On appeal to this court, the plaintiff argued that “to qualify for benefits under [§ 7–433c], only the condition of hypertension or heart disease need be suffered while on duty or off duty by a regular member of a police department.” Id., at 231, 493 A.2d 286. Put differently, the plaintiff's position was that the statute required only the existence of hypertension or heart disease during her husband's employment as a police officer, and not the manifestation of a condition or impairment caused by hypertension or heart disease that resulted in death or disability during that time. This court rejected that argument, stating: “Under this argument, the employee's death or disability resulting from hypertension or heart disease need not occur while he is employed as a regular police officer, but can occur after termination of that employment. A fair reading of the statute, however, reveals that both the condition of hypertension or heart disease and the death or disability resulting from such a condition must be suffered while the individual was on or off duty as a regular member of a police or fire department.... [Section § 7–433c] provides benefits to qualified police and fire department members because these individuals are more susceptible to the types of ailments denoted.... It is intended to place these employees in the same compensation position as those who are injured in the line of duty.... Unlike a police officer on active status, the plaintiff's husband could not have been injured in the line of duty because he was retired, and the statute could not have intended to grant benefits to him as if he had been so injured. The statute contemplates that a recipient of its benefits be an active, not retired, member of a paid municipal police or fire department or the dependent of such an active member.” (Citations omitted; emphasis in original.) Id., at 231–32, 493 A.2d 286.

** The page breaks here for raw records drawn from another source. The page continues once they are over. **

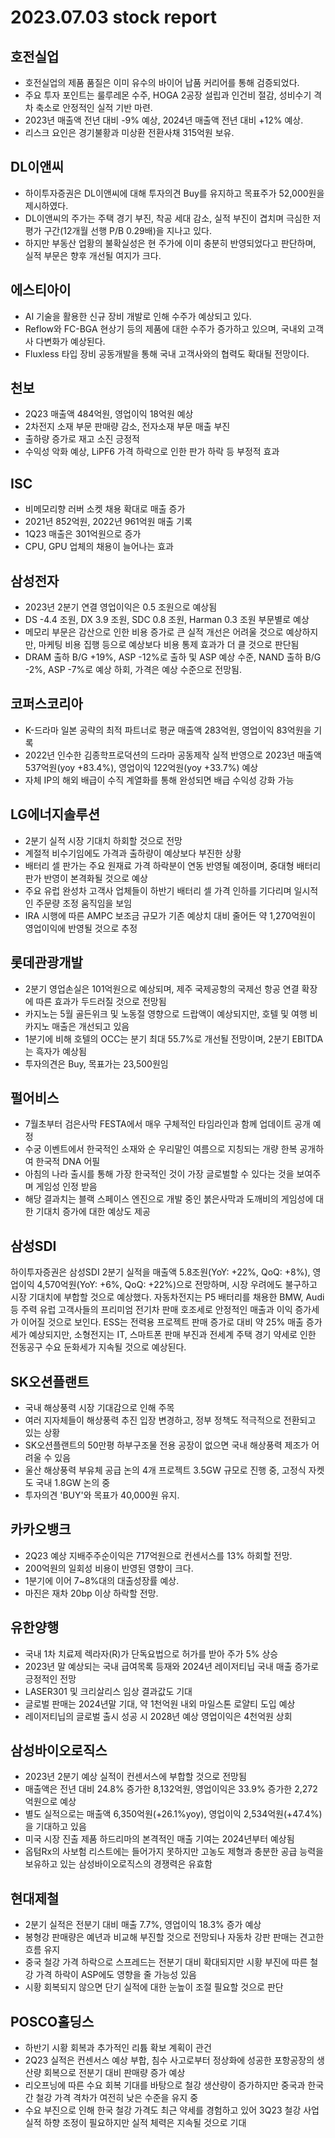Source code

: # 2023.07.03 stock report
## 호전실업
- 호전실업의 제품 품질은 이미 유수의 바이어 납품 커리어를 통해 검증되었다.
- 주요 투자 포인트는 룰루레몬 수주, HOGA 2공장 설립과 인건비 절감, 성비수기 격차 축소로 안정적인 실적 기반 마련.
- 2023년 매출액 전년 대비 -9% 예상, 2024년 매출액 전년 대비 +12% 예상.
- 리스크 요인은 경기불황과 미상환 전환사채 315억원 보유.
## DL이앤씨
- 하이투자증권은 DL이앤씨에 대해 투자의견 Buy를 유지하고 목표주가 52,000원을 제시하였다.
- DL이앤씨의 주가는 주택 경기 부진, 착공 세대 감소, 실적 부진이 겹치며 극심한 저평가 구간(12개월 선행 P/B 0.29배)을 지나고 있다.
- 하지만 부동산 업황의 불확실성은 현 주가에 이미 충분히 반영되었다고 판단하며, 실적 부문은 향후 개선될 여지가 크다.
## 에스티아이
- AI 기술을 활용한 신규 장비 개발로 인해 수주가 예상되고 있다.
- Reflow와 FC-BGA 현상기 등의 제품에 대한 수주가 증가하고 있으며, 국내외 고객사 다변화가 예상된다.
- Fluxless 타입 장비 공동개발을 통해 국내 고객사와의 협력도 확대될 전망이다.
## 천보
- 2Q23 매출액 484억원, 영업이익 18억원 예상
- 2차전지 소재 부문 판매량 감소, 전자소재 부문 매출 부진
- 출하량 증가로 재고 소진 긍정적
- 수익성 악화 예상, LiPF6 가격 하락으로 인한 판가 하락 등 부정적 효과
## ISC
- 비메모리향 러버 소켓 채용 확대로 매출 증가
- 2021년 852억원, 2022년 961억원 매출 기록
- 1Q23 매출은 301억원으로 증가
- CPU, GPU 업체의 채용이 늘어나는 효과
## 삼성전자
- 2023년 2분기 연결 영업이익은 0.5 조원으로 예상됨
- DS -4.4 조원, DX 3.9 조원, SDC 0.8 조원, Harman 0.3 조원 부문별로 예상
- 메모리 부문은 감산으로 인한 비용 증가로 큰 실적 개선은 어려울 것으로 예상하지만, 마케팅 비용 집행 등으로 예상보다 비용 통제 효과가 더 클 것으로 판단됨
- DRAM 출하 B/G +19%, ASP -12%로 출하 및 ASP 예상 수준, NAND 출하 B/G -2%, ASP -7%로 예상 하회, 가격은 예상 수준으로 전망됨.
## 코퍼스코리아
- K-드라마 일본 공략의 최적 파트너로 평균 매출액 283억원, 영업이익 83억원을 기록
- 2022년 인수한 김종학프로덕션의 드라마 공동제작 실적 반영으로 2023년 매출액 537억원(yoy +83.4%), 영업이익 122억원(yoy +33.7%) 예상
- 자체 IP의 해외 배급이 수직 계열화를 통해 완성되면 배급 수익성 강화 가능
## LG에너지솔루션
- 2분기 실적 시장 기대치 하회할 것으로 전망
- 계절적 비수기임에도 가격과 출하량이 예상보다 부진한 상황
- 배터리 셀 판가는 주요 원재료 가격 하락분이 연동 반영될 예정이며, 중대형 배터리 판가 반영이 본격화될 것으로 예상
- 주요 유럽 완성차 고객사 업체들이 하반기 배터리 셀 가격 인하를 기다리며 일시적인 주문량 조정 움직임을 보임
- IRA 시행에 따른 AMPC 보조금 규모가 기존 예상치 대비 줄어든 약 1,270억원이 영업이익에 반영될 것으로 추정
## 롯데관광개발
- 2분기 영업손실은 101억원으로 예상되며, 제주 국제공항의 국제선 항공 연결 확장에 따른 효과가 두드러질 것으로 전망됨
- 카지노는 5월 골든위크 및 노동절 영향으로 드랍액이 예상되지만, 호텔 및 여행 비카지노 매출은 개선되고 있음
- 1분기에 비해 호텔의 OCC는 분기 최대 55.7%로 개선될 전망이며, 2분기 EBITDA는 흑자가 예상됨
- 투자의견은 Buy, 목표가는 23,500원임
## 펄어비스
- 7월초부터 검은사막 FESTA에서 매우 구체적인 타임라인과 함께 업데이트 공개 예정
- 수궁 이벤트에서 한국적인 소재와 순 우리말인 여름으로 지칭되는 개량 한복 공개하여 한국적 DNA 어필
- 아침의 나라 출시를 통해 가장 한국적인 것이 가장 글로벌할 수 있다는 것을 보여주며 게임성 인정 받음
- 해당 결과치는 블랙 스페이스 엔진으로 개발 중인 붉은사막과 도깨비의 게임성에 대한 기대치 증가에 대한 예상도 제공
## 삼성SDI
하이투자증권은 삼성SDI 2분기 실적을 매출액 5.8조원(YoY: +22%, QoQ: +8%), 영업이익 4,570억원(YoY: +6%, QoQ: +22%)으로 전망하며, 시장 우려에도 불구하고 시장 기대치에 부합할 것으로 예상했다. 자동차전지는 P5 배터리를 채용한 BMW, Audi 등 주력 유럽 고객사들의 프리미엄 전기차 판매 호조세로 안정적인 매출과 이익 증가세가 이어질 것으로 보인다. ESS는 전력용 프로젝트 판매 증가로 대비 약 25% 매출 증가세가 예상되지만, 소형전지는 IT, 스마트폰 판매 부진과 전세계 주택 경기 약세로 인한 전동공구 수요 둔화세가 지속될 것으로 예상된다.
## SK오션플랜트
- 국내 해상풍력 시장 기대감으로 인해 주목
- 여러 지자체들이 해상풍력 추진 입장 변경하고, 정부 정책도 적극적으로 전환되고 있는 상황
- SK오션플랜트의 50만평 하부구조물 전용 공장이 없으면 국내 해상풍력 제조가 어려울 수 있음
- 울산 해상풍력 부유체 공급 논의 4개 프로젝트 3.5GW 규모로 진행 중, 고정식 자켓도 국내 1.8GW 논의 중
- 투자의견 'BUY'와 목표가 40,000원 유지.
## 카카오뱅크
- 2Q23 예상 지배주주순이익은 717억원으로 컨센서스를 13% 하회할 전망.
- 200억원의 일회성 비용이 반영된 영향이 크다.
- 1분기에 이어 7~8%대의 대출성장률 예상.
- 마진은 재차 20bp 이상 하락할 전망.
## 유한양행
- 국내 1차 치료제 렉라자(R)가 단독요법으로 허가를 받아 주가 5% 상승
- 2023년 말 예상되는 국내 급여목록 등재와 2024년 레이저티닙 국내 매출 증가로 긍정적인 전망
- LASER301 및 크리살리스 임상 결과값도 기대
- 글로벌 판매는 2024년말 기대, 약 1천억원 내외 마일스톤 로얄티 도입 예상
- 레이저티닙의 글로벌 출시 성공 시 2028년 예상 영업이익은 4천억원 상회
## 삼성바이오로직스
- 2023년 2분기 예상 실적이 컨센서스에 부합할 것으로 전망됨
- 매출액은 전년 대비 24.8% 증가한 8,132억원, 영업이익은 33.9% 증가한 2,272억원으로 예상
- 별도 실적으로는 매출액 6,350억원(+26.1%yoy), 영업이익 2,534억원(+47.4%)을 기대하고 있음
- 미국 시장 진출 제품 하드리마의 본격적인 매출 기여는 2024년부터 예상됨
- 옵텀Rx의 사보험 리스트에는 들어가지 못하지만 고농도 제형과 충분한 공급 능력을 보유하고 있는 삼성바이오로직스의 경쟁력은 유효함
## 현대제철
- 2분기 실적은 전분기 대비 매출 7.7%, 영업이익 18.3% 증가 예상
- 봉형강 판매량은 예년과 비교해 부진할 것으로 전망되나 자동차 강판 판매는 견고한 흐름 유지
- 중국 철강 가격 하락으로 스프레드는 전분기 대비 확대되지만 시황 부진에 따른 철강 가격 하락이 ASP에도 영향을 줄 가능성 있음
- 시황 회복되지 않으면 단기 실적에 대한 눈높이 조절 필요할 것으로 판단
## POSCO홀딩스
- 하반기 시황 회복과 추가적인 리튬 확보 계획이 관건
- 2Q23 실적은 컨센서스 예상 부합, 침수 사고로부터 정상화에 성공한 포항공장의 생산량 회복으로 전분기 대비 판매량 증가 예상
- 리오프닝에 따른 수요 회복 기대를 바탕으로 철강 생산량이 증가하지만 중국과 한국 간 철강 가격 격차가 여전히 낮은 수준을 유지 중
- 수요 부진으로 인해 한국 철강 가격도 최근 약세를 경험하고 있어 3Q23 철강 사업 실적 하향 조정이 필요하지만 실적 체력은 지속될 것으로 기대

For that reason, this court concluded that “[t]he plaintiff's husband did not meet the eligibility requirements of the statute. He suffered hypertension while he was a regular member of a paid municipal police department, fulfilling part of the statutory requirements. He did not, however, die or suffer any disability from the hypertensive condition while so employed, as the statute further requires. Under these facts, the plaintiff's husband was not entitled to benefits under [§] 7–433c....” (Footnote omitted.) Id., at 233, 493 A.2d 286.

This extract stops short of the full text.